When we make repayments, the repayments are redeposited with the administrative
agent.
 
     The tranche B-1 letter of credit/revolving loan facility will be reflected
as debt on our balance sheet only if we borrow money under this facility or if
we use the facility to make payments for letters of credit. We will not be
liable for any losses to or misappropriation of any (i) return due to the
administrative agent's failure to achieve the return described above or to pay
all or any portion of such return to any lender under such facility or (ii)

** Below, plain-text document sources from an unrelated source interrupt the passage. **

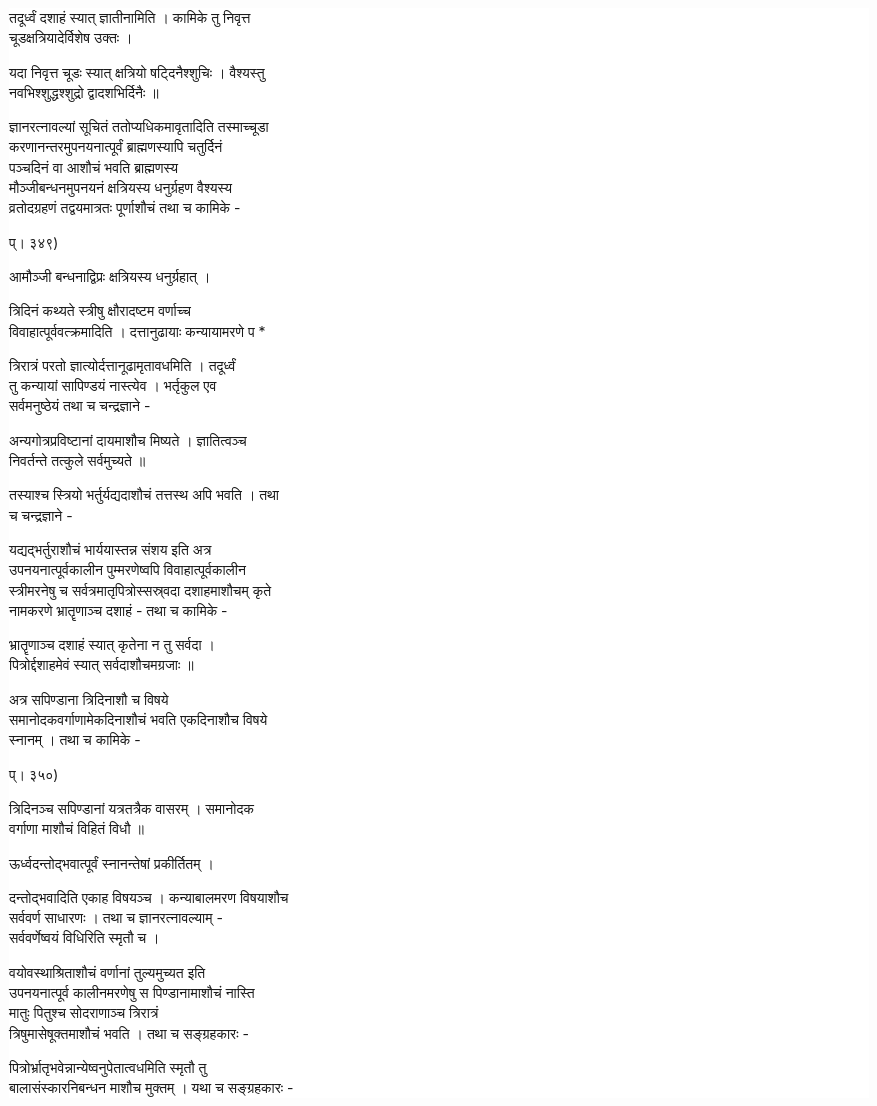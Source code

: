 तदूर्ध्वं दशाहं स्यात् ज्ञातीनामिति । कामिके तु निवृत्त   
चूडक्षत्रियादेर्विशेष उक्तः ।   
  
यदा निवृत्त चूडः स्यात् क्षत्रियो षट्दिनैश्शुचिः । वैश्यस्तु   
नवभिश्शुद्धश्शुद्रो द्वादशभिर्दिनैः ॥   
  
ज्ञानरत्नावल्यां सूचितं ततोप्यधिकमावृतादिति तस्माच्चूडा   
करणानन्तरमुपनयनात्पूर्वं ब्राह्मणस्यापि चतुर्दिनं   
पञ्चदिनं वा आशौचं भवति ब्राह्मणस्य   
मौञ्जीबन्धनमुपनयनं क्षत्रियस्य धनुर्ग्रहण वैश्यस्य   
व्रतोदग्रहणं तद्वयमात्रतः पूर्णाशौचं तथा च कामिके -   
  
प्। ३४९)   
  
आमौञ्जी बन्धनाद्विप्रः क्षत्रियस्य धनुर्ग्रहात् ।   
  
त्रिदिनं कथ्यते स्त्रीषु क्षौरादष्टम वर्णाच्च   
विवाहात्पूर्ववत्क्रमादिति । दत्तानुढायाः कन्यायामरणे प *   
  
त्रिरात्रं परतो ज्ञात्योर्दत्तानूढामृतावधमिति । तदूर्ध्वं   
तु कन्यायां सापिण्डयं नास्त्येव । भर्तृकुल एव   
सर्वमनुष्ठेयं तथा च चन्द्रज्ञाने -   
  
अन्यगोत्रप्रविष्टानां दायमाशौच मिष्यते । ज्ञातित्वञ्च   
निवर्तन्ते तत्कुले सर्वमुच्यते ॥   
  
तस्याश्च स्त्रियो भर्तुर्यद्यदाशौचं तत्तस्थ अपि भवति । तथा   
च चन्द्रज्ञाने -   
  
यद्यद्भर्तुराशौचं भार्ययास्तन्न संशय इति अत्र   
उपनयनात्पूर्वकालीन पुम्मरणेष्वपि विवाहात्पूर्वकालीन   
स्त्रीमरनेषु च सर्वत्रमातृपित्रोस्सस्र्वदा दशाहमाशौचम् कृते   
नामकरणे भ्रातॄणाञ्च दशाहं - तथा च कामिके -   
  
भ्रातॄणाञ्च दशाहं स्यात् कृतेना न तु सर्वदा ।   
पित्रोर्द्दशाहमेवं स्यात् सर्वदाशौचमग्रजाः ॥   
  
अत्र सपिण्डाना त्रिदिनाशौ च विषये   
समानोदकवर्गाणामेकदिनाशौचं भवति एकदिनाशौच विषये   
स्नानम् । तथा च कामिके -   
  
प्। ३५०)   
  
त्रिदिनञ्च सपिण्डानां यत्रतत्रैक वासरम् । समानोदक   
वर्गाणा माशौचं विहितं विधौ ॥   
  
ऊर्ध्वदन्तोद्भवात्पूर्वं स्नानन्तेषां प्रकीर्तितम् ।   
  
दन्तोद्भवादिति एकाह विषयञ्च । कन्याबालमरण विषयाशौच   
सर्ववर्ण साधारणः । तथा च ज्ञानरत्नावल्याम् -   
सर्ववर्णेष्वयं विधिरिति स्मृतौ च ।   
  
वयोवस्थाश्रिताशौचं वर्णानां तुल्यमुच्यत इति   
उपनयनात्पूर्व कालीनमरणेषु स पिण्डानामाशौचं नास्ति   
मातुः पितुश्च सोदराणाञ्च त्रिरात्रं   
त्रिषुमासेषूक्तमाशौचं भवति । तथा च सङ्ग्रहकारः -   
  
पित्रोर्भ्रातृभवेन्नान्येष्वनुपेतात्वधमिति स्मृतौ तु   
बालासंस्कारनिबन्धन माशौच मुक्तम् । यथा च सङ्ग्रहकारः -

funds on deposit in such account by such lender (other than the obligation to
repay funds released from such accounts and provided to us as revolving loans
under such facility).
 
     During the first nine months of 2005, we increased the amount of
commitments under our revolving credit facility from $220 million to $300
million and reduced the amount of commitments under our tranche B-1 letter of
credit/revolving loan facility from $180 million to $155 million. This reduction
of our tranche B-1 letter of credit/revolving loan facility was required under
the terms of the senior credit facility, as we had increased the amount of our
revolving credit facility commitments by more than $55 million.
 
                                        11

                   TENNECO INC. AND CONSOLIDATED SUBSIDIARIES
 
            NOTES TO CONSOLIDATED FINANCIAL STATEMENTS--(CONTINUED)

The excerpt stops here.